### What needs to be done
Check which lines in the records hold "footers" and report how many there are, with no other text.

^^^^^^^^

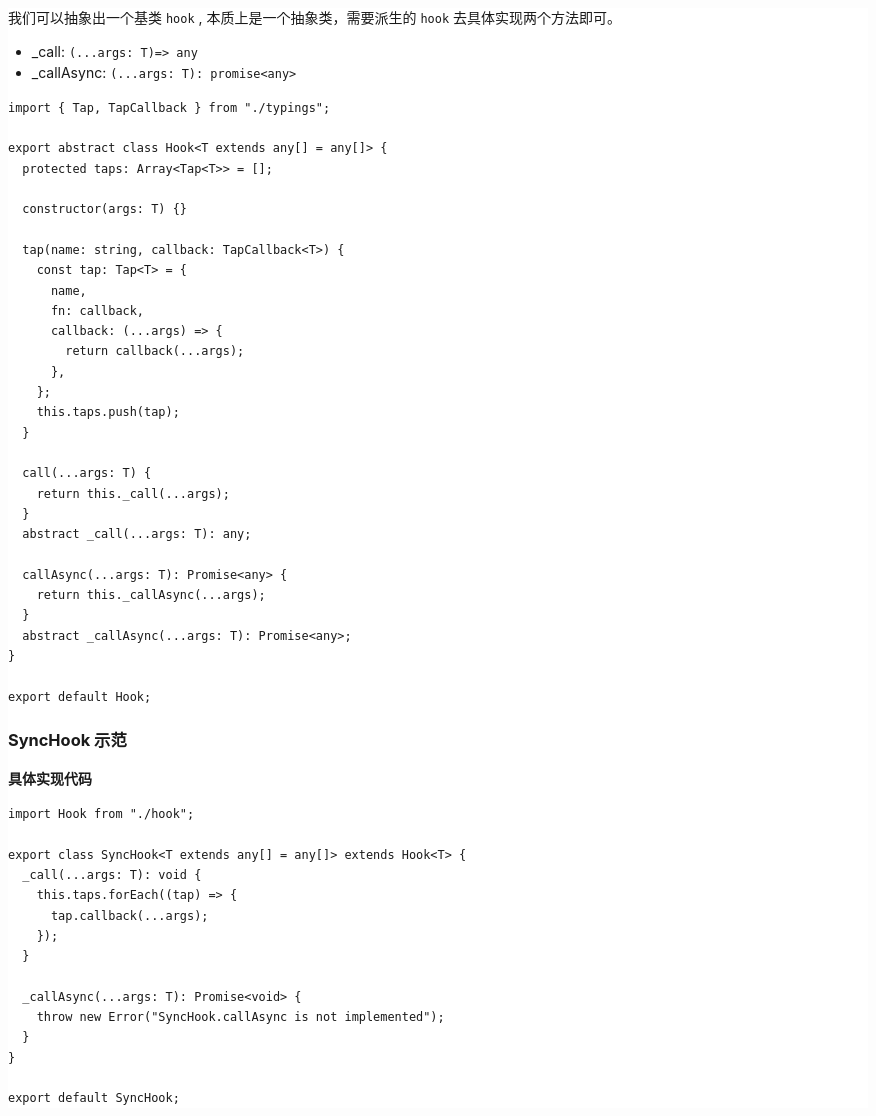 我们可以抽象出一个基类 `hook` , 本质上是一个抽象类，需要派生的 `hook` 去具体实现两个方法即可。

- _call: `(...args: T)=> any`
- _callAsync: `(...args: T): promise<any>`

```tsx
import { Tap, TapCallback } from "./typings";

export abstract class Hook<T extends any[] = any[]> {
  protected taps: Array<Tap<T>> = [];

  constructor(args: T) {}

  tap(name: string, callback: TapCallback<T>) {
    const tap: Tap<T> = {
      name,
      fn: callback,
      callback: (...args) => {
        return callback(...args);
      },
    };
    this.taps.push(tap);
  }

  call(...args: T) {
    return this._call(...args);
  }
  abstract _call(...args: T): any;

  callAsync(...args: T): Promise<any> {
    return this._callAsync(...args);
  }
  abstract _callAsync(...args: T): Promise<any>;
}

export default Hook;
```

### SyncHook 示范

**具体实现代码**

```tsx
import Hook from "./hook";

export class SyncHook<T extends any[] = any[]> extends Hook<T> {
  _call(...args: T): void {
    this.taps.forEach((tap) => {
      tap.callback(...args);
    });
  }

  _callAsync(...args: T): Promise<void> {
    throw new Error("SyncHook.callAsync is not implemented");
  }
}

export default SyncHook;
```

^^^^^^^^

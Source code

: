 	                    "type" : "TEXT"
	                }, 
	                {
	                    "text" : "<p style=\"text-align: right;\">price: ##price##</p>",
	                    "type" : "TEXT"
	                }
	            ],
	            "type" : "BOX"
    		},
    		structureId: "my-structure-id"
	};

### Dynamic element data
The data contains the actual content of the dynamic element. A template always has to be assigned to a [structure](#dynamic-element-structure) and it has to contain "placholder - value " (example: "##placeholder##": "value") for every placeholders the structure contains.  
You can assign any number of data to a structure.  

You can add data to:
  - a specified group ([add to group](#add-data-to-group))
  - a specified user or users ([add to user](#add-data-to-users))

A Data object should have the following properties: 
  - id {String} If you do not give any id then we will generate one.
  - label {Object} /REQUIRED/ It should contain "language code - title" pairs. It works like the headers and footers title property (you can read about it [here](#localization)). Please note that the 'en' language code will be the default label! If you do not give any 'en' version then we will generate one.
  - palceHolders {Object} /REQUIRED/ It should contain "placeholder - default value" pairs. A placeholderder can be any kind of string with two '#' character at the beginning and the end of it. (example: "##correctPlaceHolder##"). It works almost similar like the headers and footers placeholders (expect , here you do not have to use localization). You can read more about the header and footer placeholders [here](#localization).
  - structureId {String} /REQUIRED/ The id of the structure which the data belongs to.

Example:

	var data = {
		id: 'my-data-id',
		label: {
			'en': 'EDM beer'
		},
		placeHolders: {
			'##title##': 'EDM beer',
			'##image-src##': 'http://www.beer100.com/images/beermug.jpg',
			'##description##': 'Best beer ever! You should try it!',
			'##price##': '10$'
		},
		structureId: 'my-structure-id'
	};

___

^^^^^^^^

### Expected answer
2